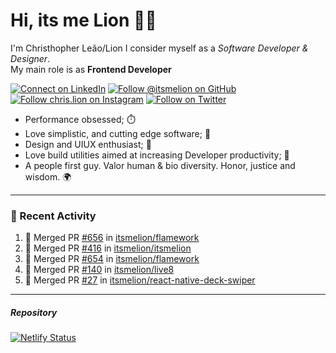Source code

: # Hi, its me Lion 👋🦁

I'm Christhopher Leão/Lion
I consider myself as a _Software Developer & Designer_.<br/>My main role is as <b>Frontend Developer</b>
<br />

[![Connect on LinkedIn](https://img.shields.io/badge/--linkedin?label=LinkedIn&logo=LinkedIn&style=social)](https://www.linkedin.com/in/chrislion)
[![Follow @itsmelion on GitHub](https://img.shields.io/github/followers/itsmelion?label=follow%20%40itsmeLion&style=social)](https://github.com/itsmelion)
[![Follow chris.lion on Instagram](https://img.shields.io/badge/--instagram?label=@chris.lion&logo=Instagram&style=social)](https://instagram.com/chris.lion)
[![Follow on Twitter](https://img.shields.io/badge/--twitter?label=@ChrisLion_me&logo=Twitter&style=social)](https://twitter.com/chrislion_me)

- Performance obsessed; ⏱️
- Love simplistic, and cutting edge software; 📆
- Design and UIUX enthusiast; 🎨
- Love build utilities aimed at increasing Developer productivity; 🧰
- A people first guy. Valor human & bio diversity. Honor, justice and wisdom. 🌍

---
### 📰 Recent Activity

<!--START_SECTION:activity-->
1. 🎉 Merged PR [#656](https://github.com/itsmelion/flamework/pull/656) in [itsmelion/flamework](https://github.com/itsmelion/flamework)
2. 🎉 Merged PR [#416](https://github.com/itsmelion/itsmelion/pull/416) in [itsmelion/itsmelion](https://github.com/itsmelion/itsmelion)
3. 🎉 Merged PR [#654](https://github.com/itsmelion/flamework/pull/654) in [itsmelion/flamework](https://github.com/itsmelion/flamework)
4. 🎉 Merged PR [#140](https://github.com/itsmelion/live8/pull/140) in [itsmelion/live8](https://github.com/itsmelion/live8)
5. 🎉 Merged PR [#27](https://github.com/itsmelion/react-native-deck-swiper/pull/27) in [itsmelion/react-native-deck-swiper](https://github.com/itsmelion/react-native-deck-swiper)
<!--END_SECTION:activity-->

___

##### Repository
[![Netlify Status](https://api.netlify.com/api/v1/badges/9e2e6136-1ab9-42fc-8d4e-188512d5d841/deploy-status)](https://app.netlify.com/sites/lion-portfolio/deploys)
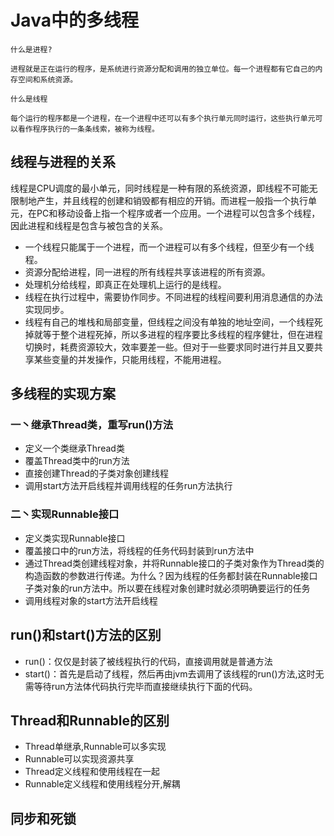 # Java中的多线程

`什么是进程?`

`进程就是正在运行的程序，是系统进行资源分配和调用的独立单位。每一个进程都有它自己的内存空间和系统资源。`

`什么是线程`

`每个运行的程序都是一个进程，在一个进程中还可以有多个执行单元同时运行，这些执行单元可以看作程序执行的一条条线索，被称为线程。`

## 线程与进程的关系

线程是CPU调度的最小单元，同时线程是一种有限的系统资源，即线程不可能无限制地产生，并且线程的创建和销毁都有相应的开销。而进程一般指一个执行单元，在PC和移动设备上指一个程序或者一个应用。一个进程可以包含多个线程，因此进程和线程是包含与被包含的关系。

- 一个线程只能属于一个进程，而一个进程可以有多个线程，但至少有一个线程。
- 资源分配给进程，同一进程的所有线程共享该进程的所有资源。
- 处理机分给线程，即真正在处理机上运行的是线程。
- 线程在执行过程中，需要协作同步。不同进程的线程间要利用消息通信的办法实现同步。
- 线程有自己的堆栈和局部变量，但线程之间没有单独的地址空间，一个线程死掉就等于整个进程死掉，所以多进程的程序要比多线程的程序健壮，但在进程切换时，耗费资源较大，效率要差一些。但对于一些要求同时进行并且又要共享某些变量的并发操作，只能用线程，不能用进程。

## 多线程的实现方案

### 一丶继承Thread类，重写run()方法

- 定义一个类继承Thread类
- 覆盖Thread类中的run方法
- 直接创建Thread的子类对象创建线程
- 调用start方法开启线程并调用线程的任务run方法执行

### 二丶实现Runnable接口

- 定义类实现Runnable接口
- 覆盖接口中的run方法，将线程的任务代码封装到run方法中
- 通过Thread类创建线程对象，并将Runnable接口的子类对象作为Thread类的构造函数的参数进行传递。为什么？因为线程的任务都封装在Runnable接口子类对象的run方法中。所以要在线程对象创建时就必须明确要运行的任务
- 调用线程对象的start方法开启线程

## run()和start()方法的区别

- run()：仅仅是封装了被线程执行的代码，直接调用就是普通方法
- start()：首先是启动了线程，然后再由jvm去调用了该线程的run()方法,这时无需等待run方法体代码执行完毕而直接继续执行下面的代码。

## Thread和Runnable的区别

- Thread单继承,Runnable可以多实现
- Runnable可以实现资源共享
- Thread定义线程和使用线程在一起
- Runnable定义线程和使用线程分开,解耦

## 同步和死锁

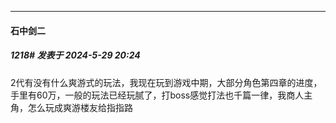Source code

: ﻿
*****

####  石中剑二  
##### 1218#       发表于 2024-5-29 20:24

2代有没有什么爽游式的玩法，我现在玩到游戏中期，大部分角色第四章的进度，手里有60万，一般的玩法已经玩腻了，打boss感觉打法也千篇一律，我商人主角，怎么玩成爽游楼友给指指路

▬▬▬▬▬▬▬▬▬▬

What needs to be done —
An exact copy is needed of only the lines from the top of the material through the line with "2. 🎉 Merged"; no pictures belong in it.

Result below —
Source code

: # Hi, its me Lion 👋🦁

I'm Christhopher Leão/Lion
I consider myself as a _Software Developer & Designer_.<br/>My main role is as <b>Frontend Developer</b>
<br />

[![Connect on LinkedIn](https://img.shields.io/badge/--linkedin?label=LinkedIn&logo=LinkedIn&style=social)](https://www.linkedin.com/in/chrislion)
[![Follow @itsmelion on GitHub](https://img.shields.io/github/followers/itsmelion?label=follow%20%40itsmeLion&style=social)](https://github.com/itsmelion)
[![Follow chris.lion on Instagram](https://img.shields.io/badge/--instagram?label=@chris.lion&logo=Instagram&style=social)](https://instagram.com/chris.lion)
[![Follow on Twitter](https://img.shields.io/badge/--twitter?label=@ChrisLion_me&logo=Twitter&style=social)](https://twitter.com/chrislion_me)

- Performance obsessed; ⏱️
- Love simplistic, and cutting edge software; 📆
- Design and UIUX enthusiast; 🎨
- Love build utilities aimed at increasing Developer productivity; 🧰
- A people first guy. Valor human & bio diversity. Honor, justice and wisdom. 🌍

---
### 📰 Recent Activity

<!--START_SECTION:activity-->
1. 🎉 Merged PR [#656](https://github.com/itsmelion/flamework/pull/656) in [itsmelion/flamework](https://github.com/itsmelion/flamework)
2. 🎉 Merged PR [#416](https://github.com/itsmelion/itsmelion/pull/416) in [itsmelion/itsmelion](https://github.com/itsmelion/itsmelion)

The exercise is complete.